I have just returned from 3 days spent in the Bandhavgarh National Park as a part of a solitary backpacking trip across some destinations in Madhya Pradesh. I believe people look for info as I certainly did and maybe what I write now maybe of some use to others.
I reached Umaria railway station at about 4 am, it was dark and cold and there was certainly no way to get to Tala which is the town that is the main entry point to Bandhavgarh. I could wait for a couple of hours until about 6.30 am when the first bus to Tala starts from Umaria (right opposite the Railway station) or help myself and make it in time for the morning safari.
I decided on the latter and hired an auto to take me the 32 kms to Tala. It cost me 300rs after some bargaining and after driving through the darkness in the forest, passing a run over jackal and disturbing some feeding deer, I made it to Tala at about 5AM.
I had already called up someone at the Gitanjali lodge which is like the cheapest place in Tala. Others in the same category are KUMKUM lodge. The tariff charged from me was 250 rs per day which really is quite decent. So I reached Gitanjali and found the caretaker and he gave me a room with a rather stinky toilet. I decided not to worry about that for the moment. I then saw 5 boys who had hired a single room, bottles of whisky were lting around and I asked them if they would take me, they had some more bottles of whisky ready for the safari and were reluctant to do so, so I left them alone and rather thankfully at that.
I asked the care taker the best option, so he advised me to walk to the main gate into the forest which is about a kilometer away from the guest house. So I left my backpack and took my camera to the gate. It was a nice long walk, I was joined by a young boy who was probably as nervous as I was at walking through a forest with the possibility of a hungry tiger in the wait. I also passed a freezing stream flowing across the road. I made it to the gate just as dawn was breaking.

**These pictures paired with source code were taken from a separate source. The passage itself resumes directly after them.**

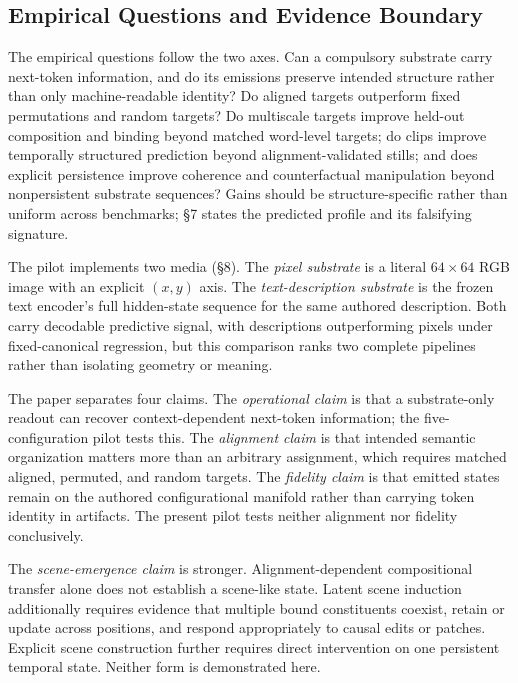 \documentclass[11pt,a4paper]{article}
\begin{document}
\subsection{Empirical Questions and Evidence Boundary}

The empirical questions follow the two axes. Can a compulsory substrate carry next-token information, and do its emissions preserve intended structure rather than only machine-readable identity? Do aligned targets outperform fixed permutations and random targets? Do multiscale targets improve held-out composition and binding beyond matched word-level targets; do clips improve temporally structured prediction beyond alignment-validated stills; and does explicit persistence improve coherence and counterfactual manipulation beyond nonpersistent substrate sequences? Gains should be structure-specific rather than uniform across benchmarks; §7 states the predicted profile and its falsifying signature.

The pilot implements two media (§8). The \emph{pixel substrate} is a literal $64{\times}64$ RGB image with an explicit $(x,y)$ axis. The \emph{text-description substrate} is the frozen text encoder's full hidden-state sequence for the same authored description. Both carry decodable predictive signal, with descriptions outperforming pixels under fixed-canonical regression, but this comparison ranks two complete pipelines rather than isolating geometry or meaning.

The paper separates four claims. The \emph{operational claim} is that a substrate-only readout can recover context-dependent next-token information; the five-configuration pilot tests this. The \emph{alignment claim} is that intended semantic organization matters more than an arbitrary assignment, which requires matched aligned, permuted, and random targets. The \emph{fidelity claim} is that emitted states remain on the authored configurational manifold rather than carrying token identity in artifacts. The present pilot tests neither alignment nor fidelity conclusively.

The \emph{scene-emergence claim} is stronger. Alignment-dependent compositional transfer alone does not establish a scene-like state. Latent scene induction additionally requires evidence that multiple bound constituents coexist, retain or update across positions, and respond appropriately to causal edits or patches. Explicit scene construction further requires direct intervention on one persistent temporal state. Neither form is demonstrated here.
\end{document}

The price for solitary wildlife travellers is fairly steep in bandhavgarh. For instance, for an Indian, a safari would cost a minimum of Rs 1680/- per trip. This would include Rs 1000/- for the gypsy and Rs 680/- that includes the entry cost and the guide charges. The guide incidentally is a figure of some confusion. Some people tend to think that the guide is indispensable for a good sighting, and others tend to think that the guide is just a person on the safari. My own impression is that a guide is useful if he is good, but a guide in no way ensures that you will see a tiger. But you have to have a guide so I guess its not too good an idea to run after a guide with a reputation.
Anyway, reaching the gate, I saw all these gypsies lining up and soon it resembled Delhi rush hour. I am told it was worse earlier. Now, a maximum of 45 vehicles are allowed inside the Tala zone, they have definite routes allotted to them, and the tiger show or the elephant ride to the stationary tiger that made Bandhavgarh the most sought after par for tiger viewing has been stopped in the Tala zone. There are other zones where it still goes on but people do not visit those zones, apparently the sightings are not as good as in Tala and the cost for hiring the gypsy is Rs 1500/-.
So I decided to start asking people to take me along for a cut in the total cost. After some people refused, I finally met two guys from Bangalore who decided to take me along. Eventually I had most of my safaris including a trip to the fort (which is not to be missed) along with them. I paid them 1/3rd of whatever they were paying for the particular safari. I think it suited all of us as we had a fairly good time.
Coming to the safaris themselves, as i have said before, the guides do not matter as much as they should. The forest, well. I have been to Sariska, Corbett, Bandipur, Nagarhole, Sariska and some others. I had also partly gone to Bandhavgarh due to the reputation the place enjoys. And I must say that I was slightly disppointed. Maybe it was due to the weather, but it was quiet, there was no movement, a few alarm calls and most of the times, it did not feel like we were going to run into a tiger anytime soon. The vaunted density of tigers in Bandhavgarh is probably lower than it is claimed. I was told by some people that at least 4 tigers had been poached in the past couple of years, 2 had been trapped for sending to other places and hence the population was lower than stated. In fact during one of the safaris, I was surprised to realize that I was discussing milk production in Karnataka with one of my companions.
For the record, I did see a tigress and on another occassion, a cub of the same tigress but other than that nothing. Other people have seen a lot more, so maybe I just dont have the tiger luck.
In total, I took 7 safaris, and most of the times, that is just the way it was. A driver told me that a group had recently taken 20 safaris without spotting a tiger. So all those who say that Bandhavgarh is a place for definite tiger sightings is pulling a fast one or doesnt know better . The tiger sightings were mostly due to the elephant tiger shows and because the gypsies had a free run of the park which is no longer the case.
Soon it was time to be back, I hired a taxi to Katni railway station. The drop cost me Rs 1400/- and I boarded a train back to Lucknow.